Unlock the Power of BERT-based Models for Advanced Text Classification in Python

06.06.2023

Gursev Pirge

Researcher and Data Scientist

Sequence classification with transformers refers to the task of predicting a label or category for a sequence of data, which can include text as well as other types of data such as audio, images, or time series. Many different transformer models have already been implemented in Spark NLP, and specifically for text classification, Spark NLP provides various annotators that are designed to work with pretrained language models.

Sequence classification with transformers is a powerful technique in the field of natural language processing (NLP) that involves predicting a label or category for a sequence of data. This sequence can be made up of text, as well as other types of data like audio, images, or time series.

Transformers are defined as a specific type of neural network architecture that have proven to be particularly effective for sequence classification tasks, thanks to their ability to capture long-term dependencies and contextual relationships in the data. This has led to significant advances in a variety of applications, from sentiment analysis and language translation to speech recognition and image captioning.

Text classification with NLP and transformers refers to the application of deep learning models based on the transformer architecture to classify sequences of text into predefined categories or labels. The transformer architecture was introduced by Vaswani et al. in 2017, and has since become a popular choice for NLP tasks due to its ability to capture long-range dependencies and context in sequential data.

Text classification with transformers involves using a pretrained transformer model, such as BERT, RoBERTa, or DistilBERT, to classify input text into one or more predefined categories or labels. The model is fine-tuned on a specific text classification task using labeled training data, adjusting the weights of the pretrained model to fit the new task. The model takes in the input text, preprocesses it, and encodes it through multiple layers of the transformer architecture, generating a representation of the input sequence. The final representation is then used to predict the probability distribution over the predefined categories or labels, and the category with the highest probability is selected as the predicted label for the input text.
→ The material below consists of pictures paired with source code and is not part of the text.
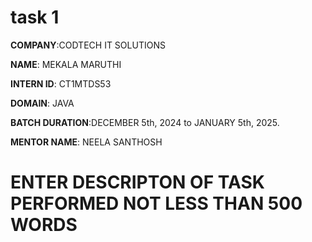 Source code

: # task 1

**COMPANY**:CODTECH IT SOLUTIONS

**NAME**: MEKALA MARUTHI

**INTERN ID**: CT1MTDS53

**DOMAIN**: JAVA

**BATCH DURATION**:DECEMBER 5th, 2024 to JANUARY 5th, 2025.

**MENTOR NAME**: NEELA SANTHOSH

# ENTER DESCRIPTON OF TASK PERFORMED NOT LESS THAN 500 WORDS
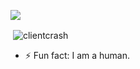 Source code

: ![](https://komarev.com/ghpvc/?username=clientcrash)  
<p>&nbsp;<img align="center" src="https://github-readme-stats.vercel.app/api?username=clientcrash&show_icons=true&locale=en" alt="clientcrash" /></p>    

- ⚡ Fun fact: I am a human.
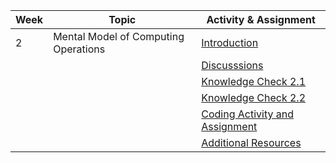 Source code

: | Week | Topic                                | Activity & Assignment |
|------|--------------------------------------|-----------------------|
| 2    | Mental Model of Computing Operations | [Introduction](./Introduction%20And%20Instructions.pdf)         |
|      |                                      | [Discusssions](https://classroom.google.com/c/NjE1MzM0ODAxMDIz/a/NjE1NDk2ODk4MjY2/details)          |
|      |                                      | [Knowledge Check 2.1](https://docs.google.com/forms/d/e/1FAIpQLScK8BgEZy8UMQ_gZVILayfQCg5j4EDoUnlh27tWjq-x9YTvGg/viewform)  |
|      |                                      | [Knowledge Check 2.2](https://docs.google.com/forms/d/e/1FAIpQLScK8BgEZy8UMQ_gZVILayfQCg5j4EDoUnlh27tWjq-x9YTvGg/viewform)   |
|      |                                      | [Coding Activity and Assignment]()       |
|      |                                      | [Additional Resources](./Additional%20Resources.pdf)  |
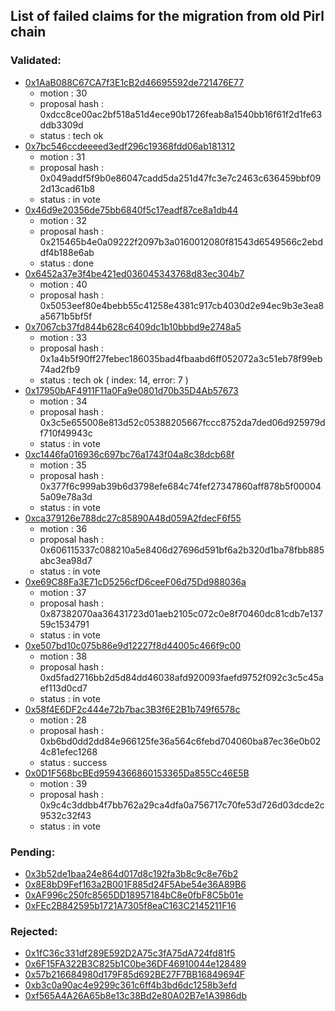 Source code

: ## List of failed claims for the migration from old Pirl chain

### Validated:

- [0x1AaB088C67CA7f3E1cB2d46695592de721476E77](validated/0x1AaB088C67CA7f3E1cB2d46695592de721476E77.md)
    - motion : 30
    - proposal hash : 0xdcc8ce00ac2bf518a51d4ece90b1726feab8a1540bb16f61f2d1fe63ddb3309d
    - status :  tech ok
- [0x7bc546ccdeeeed3edf296c19368fdd06ab181312](validated/0x7bc546ccdeeeed3edf296c19368fdd06ab181312.md)
    - motion : 31
    - proposal hash : 0x049addf5f9b0e86047cadd5da251d47fc3e7c2463c636459bbf092d13cad61b8
    - status :  in vote
- [0x46d9e20356de75bb6840f5c17eadf87ce8a1db44](validated/0x46d9e20356de75bb6840f5c17eadf87ce8a1db44.md)
    - motion : 32
    - proposal hash : 0x215465b4e0a09222f2097b3a0160012080f81543d6549566c2ebddf4b188e6ab
    - status :  done
- [0x6452a37e3f4be421ed036045343768d83ec304b7](validated/0x6452a37e3f4be421ed036045343768d83ec304b7.md)
    - motion : 40
    - proposal hash : 0x5053eef80e4bebb55c41258e4381c917cb4030d2e94ec9b3e3ea8a5671b5bf5f
- [0x7067cb37fd844b628c6409dc1b10bbbd9e2748a5](validated/0x7067cb37fd844b628c6409dc1b10bbbd9e2748a5.md)
    - motion : 33
    - proposal hash : 0x1a4b5f90ff27febec186035bad4fbaabd6ff052072a3c51eb78f99eb74ad2fb9
    - status :   tech ok ( index: 14, error: 7 )
- [0x17950bAF4911F11a0Fa9e0801d70b35D4Ab57673](validated/0x17950bAF4911F11a0Fa9e0801d70b35D4Ab57673.md)
    - motion : 34
    - proposal hash : 0x3c5e655008e813d52c05388205667fccc8752da7ded06d925979df710f49943c
    - status :  in vote
- [0xc1446fa016936c697bc76a1743f04a8c38dcb68f](validated/0xc1446fa016936c697bc76a1743f04a8c38dcb68f.md)
    - motion : 35
    - proposal hash : 0x377f6c999ab39b6d3798efe684c74fef27347860aff878b5f000045a09e78a3d
    - status :  in vote
- [0xca379126e788dc27c85890A48d059A2fdecF6f55](validated/0xca379126e788dc27c85890A48d059A2fdecF6f55.md)
    - motion : 36
    - proposal hash : 0x606115337c088210a5e8406d27696d591bf6a2b320d1ba78fbb885abc3ea98d7
    - status :  in vote
- [0xe69C88Fa3E71cD5256cfD6ceeF06d75Dd988036a](validated/0xe69C88Fa3E71cD5256cfD6ceeF06d75Dd988036a.md)
    - motion : 37
    - proposal hash : 0x87382070aa36431723d01aeb2105c072c0e8f70460dc81cdb7e13759c1534791
    - status :  in vote
- [0xe507bd10c075b86e9d12227f8d44005c466f9c00](validated/0xe507bd10c075b86e9d12227f8d44005c466f9c00.md)
    - motion : 38
    - proposal hash : 0xd5fad2716bb2d5d84dd46038afd920093faefd9752f092c3c5c45aef113d0cd7
    - status :  in vote
- [0x58f4E6DF2c444e72b7bac3B3f6E2B1b749f6578c](validated/0x58f4E6DF2c444e72b7bac3B3f6E2B1b749f6578c.md)
    - motion : 28
    - proposal hash : 0xb6bd0dd2dd84e966125fe36a564c6febd704060ba87ec36e0b024c81efec1268
    - status :  success
- [0x0D1F568bcBEd9594366860153365Da855Cc46E5B](validated/0x0D1F568bcBEd9594366860153365Da855Cc46E5B.md)
    - motion : 39
    - proposal hash : 0x9c4c3ddbb4f7bb762a29ca4dfa0a756717c70fe53d726d03dcde2c9532c32f43
    - status :  in vote



### Pending:

- [0x3b52de1baa24e864d017d8c192fa3b8c9c8e76b2](pending/0x3b52de1baa24e864d017d8c192fa3b8c9c8e76b2.md)
- [0x8E8bD9Fef163a2B001F885d24F5Abe54e36A89B6](pending/0x8E8bD9Fef163a2B001F885d24F5Abe54e36A89B6.md)
- [0xAF996c250fc8565DD18957184bC8e0fbF8C5b01e](pending/0xAF996c250fc8565DD18957184bC8e0fbF8C5b01e.md)
- [0xFEc2B842595b1721A7305f8eaC163C2145211F16](pending/0xFEc2B842595b1721A7305f8eaC163C2145211F16.md)


### Rejected:

- [0x1fC36c331df289E592D2A75c3fA75dA724fd81f5](rejected/0x1fC36c331df289E592D2A75c3fA75dA724fd81f5.md)
- [0x6F15FA322B3C825b1C0be36DF46910044e128489](rejected/0x6F15FA322B3C825b1C0be36DF46910044e128489.md)
- [0x57b216684980d179F85d692BE27F7BB16849694F](rejected/0x57b216684980d179F85d692BE27F7BB16849694F.md)
- [0xb3c0a90ac4e9299c361c6ff4b3bd6dc1258b3efd](rejected/0xb3c0a90ac4e9299c361c6ff4b3bd6dc1258b3efd.md)
- [0xf565A4A26A65b8e13c38Bd2e80A02B7e1A3986db](rejected/0xf565A4A26A65b8e13c38Bd2e80A02B7e1A3986db.md)
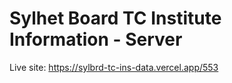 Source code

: # Sylhet Board TC Institute Information - Server

Live site: https://sylbrd-tc-ins-data.vercel.app/553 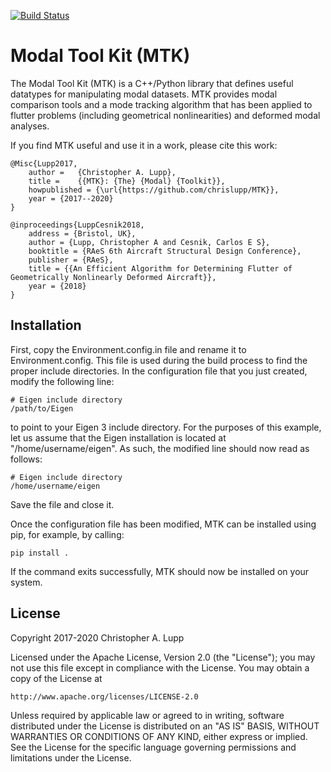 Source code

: [![Build Status](https://travis-ci.com/chrislupp/MTK.svg?branch=master)](https://travis-ci.com/chrislupp/MTK)

# Modal Tool Kit (MTK)

The Modal Tool Kit (MTK) is a C++/Python library that defines useful datatypes
for manipulating modal datasets. MTK provides modal comparison tools and a mode
tracking algorithm that has been applied to flutter problems (including
geometrical nonlinearities) and deformed modal analyses.

If you find MTK useful and use it in a work, please cite this work:

    @Misc{Lupp2017,
        author =   {Christopher A. Lupp},
        title =    {{MTK}: {The} {Modal} {Toolkit}},
        howpublished = {\url{https://github.com/chrislupp/MTK}},
        year = {2017--2020}
    }

    @inproceedings{LuppCesnik2018,
        address = {Bristol, UK},
        author = {Lupp, Christopher A and Cesnik, Carlos E S},
        booktitle = {RAeS 6th Aircraft Structural Design Conference},
        publisher = {RAeS},
        title = {{An Efficient Algorithm for Determining Flutter of Geometrically Nonlinearly Deformed Aircraft}},
        year = {2018}
    }


## Installation

First, copy the Environment.config.in file and rename it to Environment.config.
This file is used during the build process to find the proper include
directories. In the configuration file that you just created, modify the
following line:

    # Eigen include directory
    /path/to/Eigen

to point to your Eigen 3 include directory. For the purposes of this example,
let us assume that the Eigen installation is located at "/home/username/eigen".
As such, the modified line should now read as follows:

    # Eigen include directory
    /home/username/eigen

Save the file and close it.

Once the configuration file has been modified, MTK can be installed using pip,
for example, by calling:

    pip install .

If the command exits successfully, MTK should now be installed on your system.


## License

Copyright 2017-2020 Christopher A. Lupp

Licensed under the Apache License, Version 2.0 (the "License");
you may not use this file except in compliance with the License.
You may obtain a copy of the License at

    http://www.apache.org/licenses/LICENSE-2.0

Unless required by applicable law or agreed to in writing, software
distributed under the License is distributed on an "AS IS" BASIS,
WITHOUT WARRANTIES OR CONDITIONS OF ANY KIND, either express or implied.
See the License for the specific language governing permissions and
limitations under the License.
BERT (Bidirectional Encoder Representations from Transformers) is a language model that was introduced by Google in 2018. It is based on the transformer architecture and is trained on large amounts of unlabeled text data to learn high-quality representations of language.
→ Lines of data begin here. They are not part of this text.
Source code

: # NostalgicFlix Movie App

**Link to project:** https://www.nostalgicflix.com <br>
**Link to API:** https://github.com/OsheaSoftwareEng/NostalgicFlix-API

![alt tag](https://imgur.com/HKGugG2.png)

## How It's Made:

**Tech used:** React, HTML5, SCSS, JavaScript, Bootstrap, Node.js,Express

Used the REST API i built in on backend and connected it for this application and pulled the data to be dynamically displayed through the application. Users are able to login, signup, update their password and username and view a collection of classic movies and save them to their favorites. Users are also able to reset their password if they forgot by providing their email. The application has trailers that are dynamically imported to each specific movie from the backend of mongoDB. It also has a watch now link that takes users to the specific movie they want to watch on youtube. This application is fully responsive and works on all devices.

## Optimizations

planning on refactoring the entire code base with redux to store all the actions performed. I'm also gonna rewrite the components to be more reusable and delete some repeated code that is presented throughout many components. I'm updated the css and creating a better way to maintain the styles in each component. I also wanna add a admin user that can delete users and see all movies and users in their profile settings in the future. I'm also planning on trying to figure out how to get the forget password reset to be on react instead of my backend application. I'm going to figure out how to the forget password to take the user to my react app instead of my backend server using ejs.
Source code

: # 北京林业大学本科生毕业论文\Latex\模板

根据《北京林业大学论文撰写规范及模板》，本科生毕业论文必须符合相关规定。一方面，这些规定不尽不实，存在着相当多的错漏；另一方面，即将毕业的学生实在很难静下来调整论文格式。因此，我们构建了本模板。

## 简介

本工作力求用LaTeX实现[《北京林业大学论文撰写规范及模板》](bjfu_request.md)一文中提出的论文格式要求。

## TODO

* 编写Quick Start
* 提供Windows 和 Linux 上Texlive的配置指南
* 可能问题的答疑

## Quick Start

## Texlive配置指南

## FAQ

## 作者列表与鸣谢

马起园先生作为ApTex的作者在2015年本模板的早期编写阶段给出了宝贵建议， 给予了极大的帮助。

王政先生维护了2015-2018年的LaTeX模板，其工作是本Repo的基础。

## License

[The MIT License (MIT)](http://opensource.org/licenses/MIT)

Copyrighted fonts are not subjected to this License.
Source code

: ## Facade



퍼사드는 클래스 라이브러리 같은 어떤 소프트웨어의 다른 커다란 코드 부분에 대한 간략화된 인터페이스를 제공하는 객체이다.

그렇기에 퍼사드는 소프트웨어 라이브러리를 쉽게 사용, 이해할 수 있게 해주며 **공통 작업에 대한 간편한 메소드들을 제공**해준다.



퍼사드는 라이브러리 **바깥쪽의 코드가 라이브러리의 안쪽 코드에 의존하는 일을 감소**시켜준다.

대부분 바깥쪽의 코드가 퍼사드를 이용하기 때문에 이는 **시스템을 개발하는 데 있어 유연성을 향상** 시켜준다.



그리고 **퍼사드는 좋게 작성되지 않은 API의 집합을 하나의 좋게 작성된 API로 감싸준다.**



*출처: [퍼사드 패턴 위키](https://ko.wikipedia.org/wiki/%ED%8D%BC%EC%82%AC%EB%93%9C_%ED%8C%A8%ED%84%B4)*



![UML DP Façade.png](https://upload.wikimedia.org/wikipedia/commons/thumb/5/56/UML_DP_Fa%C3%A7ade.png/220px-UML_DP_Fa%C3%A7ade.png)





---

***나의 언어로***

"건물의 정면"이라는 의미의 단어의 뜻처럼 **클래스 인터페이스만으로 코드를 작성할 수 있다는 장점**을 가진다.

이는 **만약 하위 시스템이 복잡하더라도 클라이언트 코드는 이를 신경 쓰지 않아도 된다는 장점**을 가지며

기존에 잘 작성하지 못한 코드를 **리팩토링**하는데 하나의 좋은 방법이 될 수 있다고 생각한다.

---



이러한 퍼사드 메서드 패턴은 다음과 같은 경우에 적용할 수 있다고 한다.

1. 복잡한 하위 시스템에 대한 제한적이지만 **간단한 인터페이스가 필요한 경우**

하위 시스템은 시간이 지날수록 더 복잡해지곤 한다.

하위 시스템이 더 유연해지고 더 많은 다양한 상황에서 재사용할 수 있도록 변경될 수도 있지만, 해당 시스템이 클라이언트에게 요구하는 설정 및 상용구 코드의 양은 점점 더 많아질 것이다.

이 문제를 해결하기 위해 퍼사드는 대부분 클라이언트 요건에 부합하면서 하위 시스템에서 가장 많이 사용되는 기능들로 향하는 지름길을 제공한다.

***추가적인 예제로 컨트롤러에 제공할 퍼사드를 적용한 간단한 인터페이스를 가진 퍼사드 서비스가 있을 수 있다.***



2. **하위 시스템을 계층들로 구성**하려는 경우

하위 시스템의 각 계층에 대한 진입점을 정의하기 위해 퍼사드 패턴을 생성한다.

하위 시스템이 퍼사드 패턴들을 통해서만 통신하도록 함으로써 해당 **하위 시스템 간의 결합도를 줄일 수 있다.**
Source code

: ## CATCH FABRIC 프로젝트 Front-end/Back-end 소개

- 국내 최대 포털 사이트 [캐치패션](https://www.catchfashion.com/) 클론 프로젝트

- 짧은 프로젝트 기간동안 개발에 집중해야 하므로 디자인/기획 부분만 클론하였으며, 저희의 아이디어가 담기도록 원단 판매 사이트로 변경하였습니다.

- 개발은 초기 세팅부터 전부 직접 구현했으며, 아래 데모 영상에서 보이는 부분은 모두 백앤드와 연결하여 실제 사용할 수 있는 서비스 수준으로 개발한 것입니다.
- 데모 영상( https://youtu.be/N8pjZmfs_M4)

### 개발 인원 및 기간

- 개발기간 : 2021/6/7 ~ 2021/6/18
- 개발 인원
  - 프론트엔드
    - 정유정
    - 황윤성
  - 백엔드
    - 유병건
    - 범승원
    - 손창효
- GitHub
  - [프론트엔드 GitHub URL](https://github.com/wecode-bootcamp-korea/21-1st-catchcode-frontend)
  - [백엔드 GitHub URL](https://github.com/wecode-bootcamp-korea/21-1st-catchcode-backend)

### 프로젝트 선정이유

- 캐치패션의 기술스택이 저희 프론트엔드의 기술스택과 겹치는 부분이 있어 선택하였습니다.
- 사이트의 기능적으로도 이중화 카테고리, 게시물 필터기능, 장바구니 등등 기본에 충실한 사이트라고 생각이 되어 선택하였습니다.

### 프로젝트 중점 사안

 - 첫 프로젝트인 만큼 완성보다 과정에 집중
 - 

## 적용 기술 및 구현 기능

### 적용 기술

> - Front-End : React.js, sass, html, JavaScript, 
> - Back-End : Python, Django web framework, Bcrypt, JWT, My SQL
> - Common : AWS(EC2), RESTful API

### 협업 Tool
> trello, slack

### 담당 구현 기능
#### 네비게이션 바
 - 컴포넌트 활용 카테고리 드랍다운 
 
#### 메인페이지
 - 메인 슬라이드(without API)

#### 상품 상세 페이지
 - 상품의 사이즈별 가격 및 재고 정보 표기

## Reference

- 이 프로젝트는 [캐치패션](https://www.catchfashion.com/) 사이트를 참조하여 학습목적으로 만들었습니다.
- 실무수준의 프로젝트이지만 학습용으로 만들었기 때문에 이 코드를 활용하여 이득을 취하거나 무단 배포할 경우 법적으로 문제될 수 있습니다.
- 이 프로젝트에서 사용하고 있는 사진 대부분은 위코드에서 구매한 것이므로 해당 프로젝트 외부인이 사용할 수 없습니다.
BERT is a “pre-trained” language model, which means it is first trained on a large corpus of text data in an unsupervised manner, without any specific task in mind. This allows it to learn general patterns and relationships in the language that can be useful for a wide range of downstream NLP tasks.

BERT-based Transformers are a family of deep learning models that use the transformer architecture. The table shows the language models and the corresponding annotators for text classification provided by Spark NLP.

List of language models based on the transformer architecture and the annotators provided by Spark NLP

One of the key advantages of using BERT-based Transformers for sequence classification is their ability to capture the meaning and context of the input sequence in a more sophisticated way than traditional neural networks. This is because BERT is pretrained on a large corpus of text data, and the pre-training process involves learning to predict missing words or sentences in a given context. This allows the BERT model to understand the relationships between different words and phrases within the input sequence, and to generate a more informative representation of the sequence.

Spark NLP has multiple approaches for text classification. In this article, we will discuss using state-of-the-art BERT-based models or transformer-based models for this task.

Let us start with a short Spark NLP introduction and then discuss the details of sequence classification with some solid results.

Introduction to Spark NLP

Spark NLP is an open-source library maintained by John Snow Labs. It is built on top of Apache Spark and Spark ML and provides simple, performant & accurate NLP annotations for machine learning pipelines that can scale easily in a distributed environment.

Since its first release in July 2017, Spark NLP has grown in a full NLP tool, providing:

A single unified solution for all your NLP needs
Transfer learning and implementing the latest and greatest SOTA algorithms and models in NLP research
The most widely used NLP library in industry (5 years in a row)
The most scalable, accurate and fastest library in NLP history

Spark NLP comes with 17,800+ pretrained pipelines and models in more than 250+ languages. It supports most of the NLP tasks and provides modules that can be used seamlessly in a cluster.

Spark NLP processes the data using Pipelines, structure that contains all the steps to be run on the input data:

Spark NLP pipelines

Each step contains an annotator that performs a specific task such as tokenization, normalization, and dependency parsing. Each annotator has input(s) annotation(s) and outputs new annotation.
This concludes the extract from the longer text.